The CASE expression has two formats:
The simple CASE expression compares an expression to a set of simple expressions to determine the result.
The searched CASE expression evaluates a set of Boolean expressions to determine the result.
Both formats support an optional ELSE argument.

I put together some examples to illustrate the difference when evaluating Null using the two Case expressions, the query returns the column ‘Databasename’ from the derived list values clause, example 1 has a Null value and example 2 has a value of ‘SQLUndercover’ which you will see below:

Adrian looks into a scenario in which the two CASE expressions return different results, and digs into execution plans to find out why.
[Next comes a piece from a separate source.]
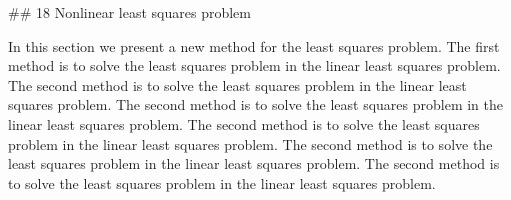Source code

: 

## 18 Nonlinear least squares problem

In this section we present a new method for the least squares problem. The first method is to solve the least squares problem in the linear least squares problem. The second method is to solve the least squares problem in the linear least squares problem. The second method is to solve the least squares problem in the linear least squares problem. The second method is to solve the least squares problem in the linear least squares problem. The second method is to solve the least squares problem in the linear least squares problem. The second method is to solve the least squares problem in the linear least squares problem.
Quick Search Within Visual Studio Code

Chrissy LeMaire has an extension which allows for quick searches of highlighted text on a few sites:

We recently released a VS Code extension that lets you highlight terms and search dbatools.io, Microsoft Docs, Google, StackOverflow, DuckDuckGo or Technet or Thwack right from your code! It’s called dbatools simple search and you can find it in the Extension Marketplace.

I’ve also confirmed that it does work with Azure Data Studio; you just need to download the vsix extension from the Extension Marketplace and install and get context menu search support.